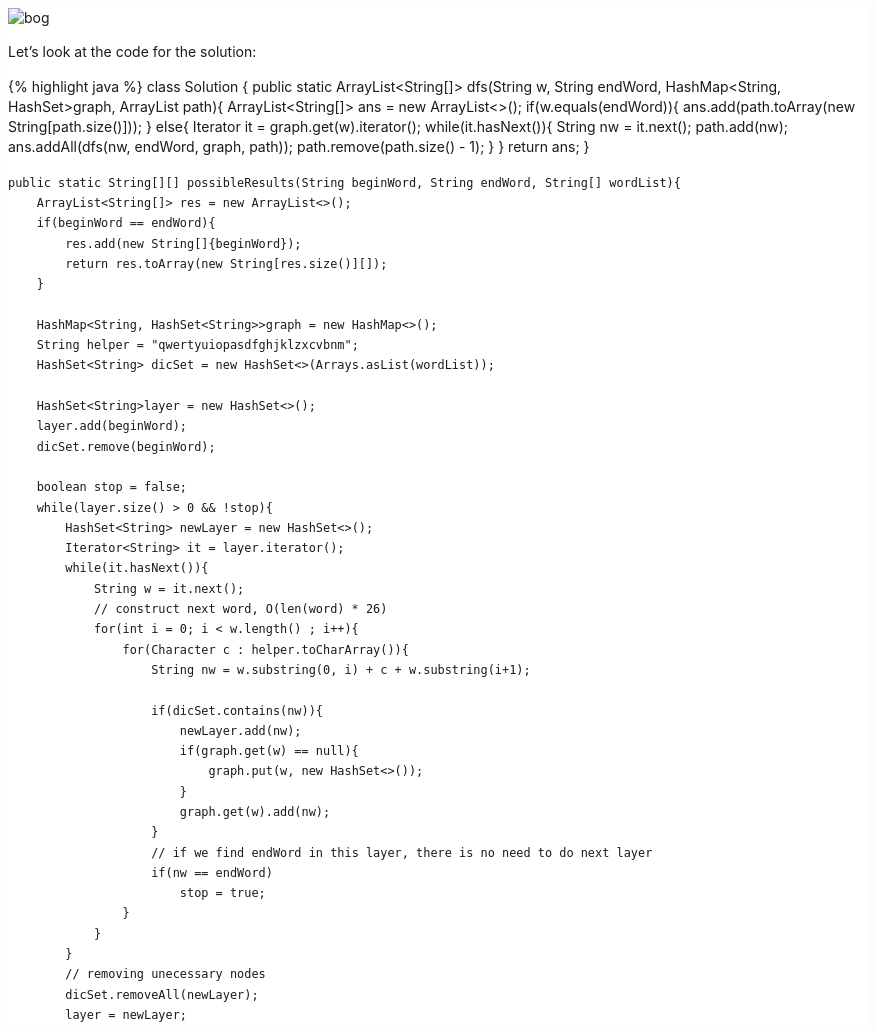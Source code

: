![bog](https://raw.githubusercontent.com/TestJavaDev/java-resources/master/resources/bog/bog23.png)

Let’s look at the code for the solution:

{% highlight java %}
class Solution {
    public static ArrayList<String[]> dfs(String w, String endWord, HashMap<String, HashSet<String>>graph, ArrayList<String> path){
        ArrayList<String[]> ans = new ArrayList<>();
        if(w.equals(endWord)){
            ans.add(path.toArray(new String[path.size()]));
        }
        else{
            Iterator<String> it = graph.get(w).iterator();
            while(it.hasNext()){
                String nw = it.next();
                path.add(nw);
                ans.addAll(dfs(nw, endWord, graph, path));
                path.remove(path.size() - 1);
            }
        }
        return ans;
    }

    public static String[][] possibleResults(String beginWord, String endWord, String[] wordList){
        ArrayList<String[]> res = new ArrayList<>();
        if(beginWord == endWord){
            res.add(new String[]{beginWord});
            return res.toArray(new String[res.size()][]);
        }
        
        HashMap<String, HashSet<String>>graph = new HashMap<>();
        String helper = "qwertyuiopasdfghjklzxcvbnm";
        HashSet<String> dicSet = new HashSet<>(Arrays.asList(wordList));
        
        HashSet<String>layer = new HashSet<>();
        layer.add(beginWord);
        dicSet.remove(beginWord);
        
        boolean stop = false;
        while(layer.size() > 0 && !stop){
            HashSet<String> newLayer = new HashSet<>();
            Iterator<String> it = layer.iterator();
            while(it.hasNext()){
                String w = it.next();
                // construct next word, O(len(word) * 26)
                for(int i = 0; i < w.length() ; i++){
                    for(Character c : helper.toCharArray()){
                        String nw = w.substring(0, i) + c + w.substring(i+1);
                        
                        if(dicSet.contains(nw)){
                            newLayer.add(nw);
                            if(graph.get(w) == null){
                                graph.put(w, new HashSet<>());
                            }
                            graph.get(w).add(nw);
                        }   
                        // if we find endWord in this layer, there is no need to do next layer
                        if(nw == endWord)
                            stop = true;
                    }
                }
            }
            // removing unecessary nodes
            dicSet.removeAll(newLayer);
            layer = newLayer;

(Work instruction) The answer is to be the lines of the listing from the first through the one with "public static ArrayList<String[]>", reproduced exactly, without any pictures.

(Answer for this exercise)
Source code

:![bog](https://raw.githubusercontent.com/TestJavaDev/java-resources/master/resources/bog/bog23.png)

Let’s look at the code for the solution:

{% highlight java %}
class Solution {
    public static ArrayList<String[]> dfs(String w, String endWord, HashMap<String, HashSet<String>>graph, ArrayList<String> path){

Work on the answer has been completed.